*Records supplied*
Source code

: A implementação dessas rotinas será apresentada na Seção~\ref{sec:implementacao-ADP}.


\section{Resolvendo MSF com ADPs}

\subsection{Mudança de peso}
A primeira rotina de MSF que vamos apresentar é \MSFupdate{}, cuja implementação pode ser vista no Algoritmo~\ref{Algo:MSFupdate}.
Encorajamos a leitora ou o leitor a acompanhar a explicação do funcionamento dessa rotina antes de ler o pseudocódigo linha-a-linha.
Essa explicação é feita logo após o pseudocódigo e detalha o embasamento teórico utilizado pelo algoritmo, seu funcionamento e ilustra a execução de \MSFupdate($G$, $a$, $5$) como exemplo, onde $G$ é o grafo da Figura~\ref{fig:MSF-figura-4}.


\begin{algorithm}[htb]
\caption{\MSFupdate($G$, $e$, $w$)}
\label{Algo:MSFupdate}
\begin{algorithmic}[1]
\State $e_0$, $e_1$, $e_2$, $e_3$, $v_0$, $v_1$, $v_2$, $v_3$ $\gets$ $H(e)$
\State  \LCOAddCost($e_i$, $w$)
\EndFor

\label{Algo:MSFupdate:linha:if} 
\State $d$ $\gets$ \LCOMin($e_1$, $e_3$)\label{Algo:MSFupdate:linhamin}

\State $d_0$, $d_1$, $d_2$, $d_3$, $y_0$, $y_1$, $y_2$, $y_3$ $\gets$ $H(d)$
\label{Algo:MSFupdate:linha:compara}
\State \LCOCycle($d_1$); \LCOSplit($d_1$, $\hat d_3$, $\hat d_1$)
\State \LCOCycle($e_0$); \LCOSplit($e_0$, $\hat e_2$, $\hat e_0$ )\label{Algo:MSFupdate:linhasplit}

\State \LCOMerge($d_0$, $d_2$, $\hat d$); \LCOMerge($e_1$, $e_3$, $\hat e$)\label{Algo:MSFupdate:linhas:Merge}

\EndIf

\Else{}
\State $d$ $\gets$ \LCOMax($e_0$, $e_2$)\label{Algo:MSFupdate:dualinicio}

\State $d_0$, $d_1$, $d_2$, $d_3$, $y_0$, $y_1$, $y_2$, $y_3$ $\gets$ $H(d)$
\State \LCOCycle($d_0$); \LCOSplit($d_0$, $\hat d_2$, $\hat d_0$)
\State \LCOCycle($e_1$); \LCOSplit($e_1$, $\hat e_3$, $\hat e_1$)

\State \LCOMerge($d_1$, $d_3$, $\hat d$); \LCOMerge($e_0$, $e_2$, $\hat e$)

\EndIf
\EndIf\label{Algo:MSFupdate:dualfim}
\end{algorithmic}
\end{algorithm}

*Activity*
Scan the data above for the string "LCOCycle". Copy every line in which it appears.

*Task response*
\State \LCOCycle($d_1$); \LCOSplit($d_1$, $\hat d_3$, $\hat d_1$)
\State \LCOCycle($e_0$); \LCOSplit($e_0$, $\hat e_2$, $\hat e_0$ )\label{Algo:MSFupdate:linhasplit}
\State \LCOCycle($d_0$); \LCOSplit($d_0$, $\hat d_2$, $\hat d_0$)
\State \LCOCycle($e_1$); \LCOSplit($e_1$, $\hat e_3$, $\hat e_1$)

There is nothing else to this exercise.